Iodothyronine deiodination in the brain of diabetic rats: influence of thyroid status

Abstract

Experimental diabetes causes profund alterations in the metabolism of thyroxine (T₄), including a decrease in hepatic triiodothyronine (T₃) generation from T₄ via 5′-deiodihation (5′-D). Because 5′-D in brain differs markedly from that in liver, both in enzymatic mechanism and in the response to hypothyroidism, we studied iodothyronine deiodination, in particular T₄ to T₃ conversion (T₄−T₃), by incubating ¹²⁵I T₄ with particulate fractions of cerebral cortex (Cx) and cerebellum (Cm) from rats made diabetic by injection of streptozotocin. In nondiabeticthyroidectomized (Tx) rats Cx and Cm T₄−T₃ activity was increased approximately ten-fold and two-fold, respectively, compared with intact controls. Diabetic Tx rats did not differ from nondiabetic Tx rats in the rate of net T₃ production from T₄ but the formation of 3,3′-T₂ was slightly reduced.
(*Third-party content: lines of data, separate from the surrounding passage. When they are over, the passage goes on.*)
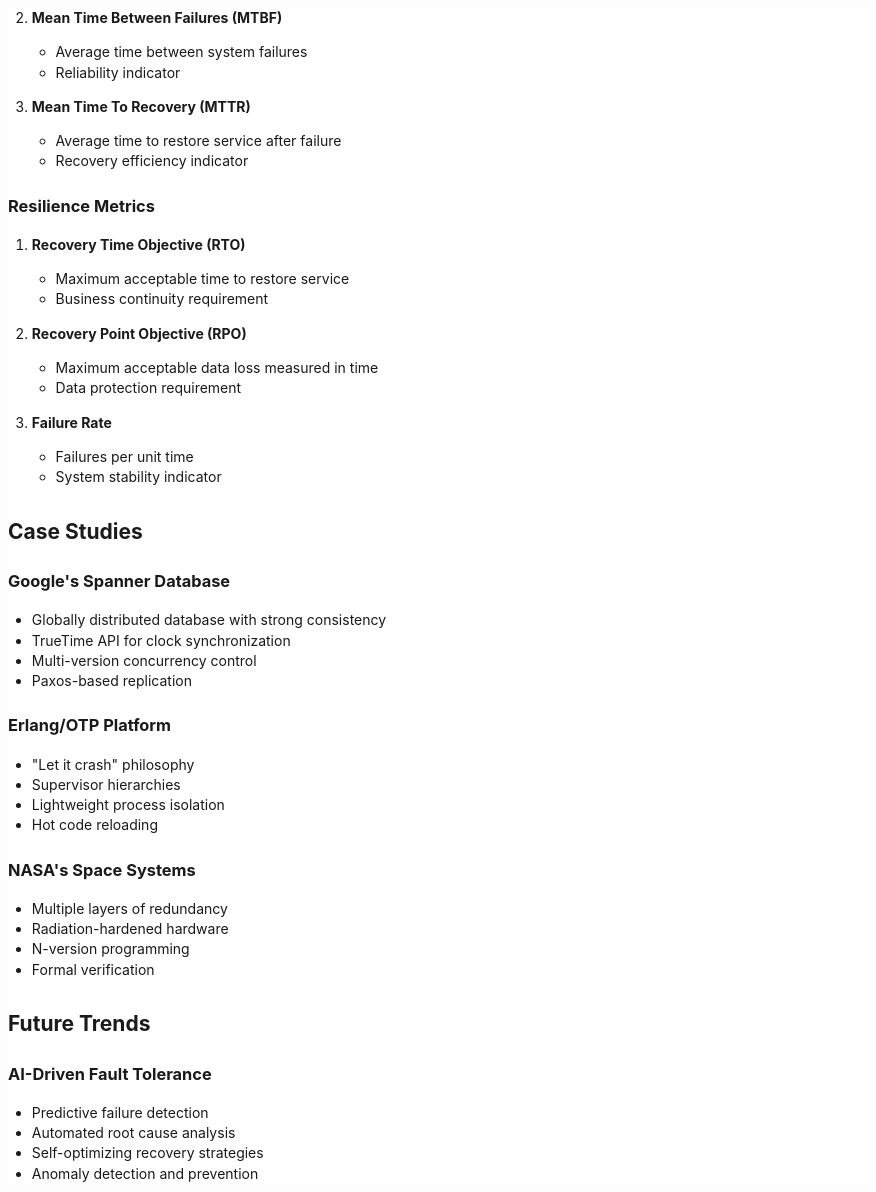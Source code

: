2. **Mean Time Between Failures (MTBF)**
   - Average time between system failures
   - Reliability indicator

3. **Mean Time To Recovery (MTTR)**
   - Average time to restore service after failure
   - Recovery efficiency indicator

### Resilience Metrics

1. **Recovery Time Objective (RTO)**
   - Maximum acceptable time to restore service
   - Business continuity requirement

2. **Recovery Point Objective (RPO)**
   - Maximum acceptable data loss measured in time
   - Data protection requirement

3. **Failure Rate**
   - Failures per unit time
   - System stability indicator

## Case Studies

### Google's Spanner Database

- Globally distributed database with strong consistency
- TrueTime API for clock synchronization
- Multi-version concurrency control
- Paxos-based replication

### Erlang/OTP Platform

- "Let it crash" philosophy
- Supervisor hierarchies
- Lightweight process isolation
- Hot code reloading

### NASA's Space Systems

- Multiple layers of redundancy
- Radiation-hardened hardware
- N-version programming
- Formal verification

## Future Trends

### AI-Driven Fault Tolerance

- Predictive failure detection
- Automated root cause analysis
- Self-optimizing recovery strategies
- Anomaly detection and prevention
Insulin-treated diabetic-Tx rats showed a pattern of T₄ metabolism in Cx and Cm virtually identical to that of nondiabetic Tx rats. The rate of T₃ degradation, determined in parallel incubations of Cx and Cm with ¹²⁵I T₃, did not differ significantly among the groups, indicating that the observed differences in net T₃ production were due to changes in T₄ 5′-D activity. Intact diabetic rats compared to nondiabetic controls showed no significant changes in T₄−T₃ either in Cx or in Cm. Administration of T₃, 0.8 μg per 100 g bw per day for 6 days, by constant infusion to intact rats raised T₄−T₃ in Cx and Cm to levels found in Tx rats. Treatment of intact diabetics with T₃ caused qualitatively similar changes, i.e., a hypothyroid response. In contrast, administration of a replacement dose of T₄, 1.5 μg per 100 g bw per day for 6 days, did not alter T₄−T₃ in brain of intact diabetic animals. A highly significant inverse correlation was found between CxT₄−T₃ activity and serum T₄ among all experimental groups, whereas there was no correlation with serum T₃. The results indicate: (a) diabetes per se does not alter T₄−T₃ conversion in brain; (b) the level of available T₄, and not T₃, is the physiologic signal governing the fractional rate of T₃ production from T₄ in brain.